KEY POINTS:
The commercial, industrial and retail property sectors are continuing to provide strong returns to investors throughout the country, says Gerald Rundle, manager of Bayleys Research in Bayleys' latest Total Property portfolio.
The retail sector has been the strongest performer over the year ended June 2007, according to the latest performance index of the Property Council of New Zealand, producing a total annual return of 28.69 per cent, from an income yield of 7.89 per cent and capital return of 21.61 per cent.
Rundle says the performance of this sector has been bolstered by New Zealand shopping centres, which over the 12 month period have produced an annual total return of 31.05 per cent, 21.61 per cent of which has come from capital gains.
Bulk retail property produced a total annual return of 22.24 per cent and New Zealand other retail, which includes supermarkets and strip retail, gave a total return on investment of 18.69 per cent.
"Confidence in the retail sector has been shown by a number of institutional investors who have been behind developments like the now completed Sylvia Park and the staged opening of the Westfield Albany shopping centre," says Rundle.
"Smaller investors are also continuing to actively compete for retail properties, with a number of outlets in strong locations and leased to national tenants selling for yields between 6 per cent and 7 per cent at Bayleys' September Total Property auctions."

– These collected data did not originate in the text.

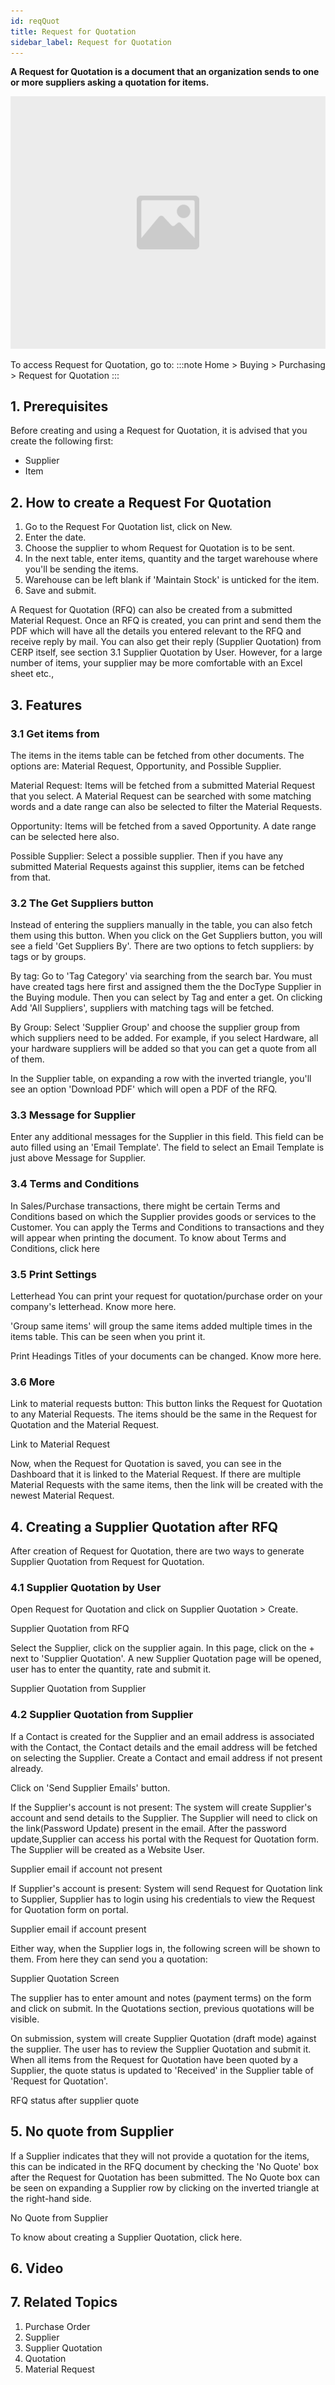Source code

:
 ```yaml
---
id: reqQuot
title: Request for Quotation
sidebar_label: Request for Quotation
---
```


**A Request for Quotation is a document that an organization sends to one or more suppliers asking a quotation for items.**

![image](images/image.jpg)

To access Request for Quotation, go to:
:::note
Home > Buying > Purchasing > Request for Quotation
:::
## 1. Prerequisites 
Before creating and using a Request for Quotation, it is advised that you create the following first:

- Supplier
- Item
## 2. How to create a Request For Quotation 
1. Go to the Request For Quotation list, click on New.
1. Enter the date.
1. Choose the supplier to whom Request for Quotation is to be sent.
1. In the next table, enter items, quantity and the target warehouse where you'll be sending the items.
1. Warehouse can be left blank if 'Maintain Stock' is unticked for the item.
1. Save and submit.

A Request for Quotation (RFQ) can also be created from a submitted Material Request. Once an RFQ is created, you can print and send them the PDF which will have all the details you entered relevant to the RFQ and receive reply by mail. You can also get their reply (Supplier Quotation) from CERP itself, see section 3.1 Supplier Quotation by User. However, for a large number of items, your supplier may be more comfortable with an Excel sheet etc.,

## 3. Features 
### 3.1 Get items from 
The items in the items table can be fetched from other documents. The options are: Material Request, Opportunity, and Possible Supplier.

Material Request: Items will be fetched from a submitted Material Request that you select. A Material Request can be searched with some matching words and a date range can also be selected to filter the Material Requests.

Opportunity: Items will be fetched from a saved Opportunity. A date range can be selected here also.

Possible Supplier: Select a possible supplier. Then if you have any submitted Material Requests against this supplier, items can be fetched from that.

### 3.2 The Get Suppliers button 
Instead of entering the suppliers manually in the table, you can also fetch them using this button. When you click on the Get Suppliers button, you will see a field 'Get Suppliers By'. There are two options to fetch suppliers: by tags or by groups.

By tag: Go to 'Tag Category' via searching from the search bar. You must have created tags here first and assigned them the the DocType Supplier in the Buying module. Then you can select by Tag and enter a get. On clicking Add 'All Suppliers', suppliers with matching tags will be fetched.

By Group: Select 'Supplier Group' and choose the supplier group from which suppliers need to be added. For example, if you select Hardware, all your hardware suppliers will be added so that you can get a quote from all of them.

In the Supplier table, on expanding a row with the inverted triangle, you'll see an option 'Download PDF' which will open a PDF of the RFQ.

### 3.3 Message for Supplier 
Enter any additional messages for the Supplier in this field. This field can be auto filled using an 'Email Template'. The field to select an Email Template is just above Message for Supplier.

### 3.4 Terms and Conditions 
In Sales/Purchase transactions, there might be certain Terms and Conditions based on which the Supplier provides goods or services to the Customer. You can apply the Terms and Conditions to transactions and they will appear when printing the document. To know about Terms and Conditions, click here

### 3.5 Print Settings 
Letterhead 
You can print your request for quotation/purchase order on your company's letterhead. Know more here.

'Group same items' will group the same items added multiple times in the items table. This can be seen when you print it.

Print Headings 
Titles of your documents can be changed. Know more here.

### 3.6 More 
Link to material requests button: This button links the Request for Quotation to any Material Requests. The items should be the same in the Request for Quotation and the Material Request.

Link to Material Request

Now, when the Request for Quotation is saved, you can see in the Dashboard that it is linked to the Material Request. If there are multiple Material Requests with the same items, then the link will be created with the newest Material Request.

## 4. Creating a Supplier Quotation after RFQ 
After creation of Request for Quotation, there are two ways to generate Supplier Quotation from Request for Quotation.

### 4.1 Supplier Quotation by User 
Open Request for Quotation and click on Supplier Quotation > Create.

Supplier Quotation from RFQ

Select the Supplier, click on the supplier again. In this page, click on the + next to 'Supplier Quotation'. A new Supplier Quotation page will be opened, user has to enter the quantity, rate and submit it.

Supplier Quotation from Supplier

### 4.2 Supplier Quotation from Supplier 
If a Contact is created for the Supplier and an email address is associated with the Contact, the Contact details and the email address will be fetched on selecting the Supplier. Create a Contact and email address if not present already.

Click on 'Send Supplier Emails' button.

If the Supplier's account is not present: The system will create Supplier's account and send details to the Supplier. The Supplier will need to click on the link(Password Update) present in the email. After the password update,Supplier can access his portal with the Request for Quotation form. The Supplier will be created as a Website User.

Supplier email if account not present

If Supplier's account is present: System will send Request for Quotation link to Supplier, Supplier has to login using his credentials to view the Request for Quotation form on portal.

Supplier email if account present

Either way, when the Supplier logs in, the following screen will be shown to them. From here they can send you a quotation:

Supplier Quotation Screen

The supplier has to enter amount and notes (payment terms) on the form and click on submit. In the Quotations section, previous quotations will be visible.

On submission, system will create Supplier Quotation (draft mode) against the supplier. The user has to review the Supplier Quotation and submit it. When all items from the Request for Quotation have been quoted by a Supplier, the quote status is updated to 'Received' in the Supplier table of 'Request for Quotation'.

RFQ status after supplier quote

## 5. No quote from Supplier 
If a Supplier indicates that they will not provide a quotation for the items, this can be indicated in the RFQ document by checking the 'No Quote' box after the Request for Quotation has been submitted. The No Quote box can be seen on expanding a Supplier row by clicking on the inverted triangle at the right-hand side.

No Quote from Supplier

To know about creating a Supplier Quotation, click here.

## 6. Video 

## 7. Related Topics 
1. Purchase Order
1. Supplier
1. Supplier Quotation
1. Quotation
1. Material Request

The New Zealand CBD office sector has come in just under New Zealand retail for the year ended June 2007, recording an annual return of 26.91 per cent, comprising an income return of 8.25 per cent and an annual capital return of 17.35 per cent. The Wellington CBD produced the highest total return for commercial offices, despite a slightly lower yield of 8.12 per cent, at 28.98 per cent.
"These strong returns reflect a market where vacancy rates are at some of the lowest levels recorded over the past 17 years," says Rundle.
Auckland's CBD vacancy rate is down at 9.45 per cent, with the higher quality, prime office space down at 3.9 per cent as at June 2007.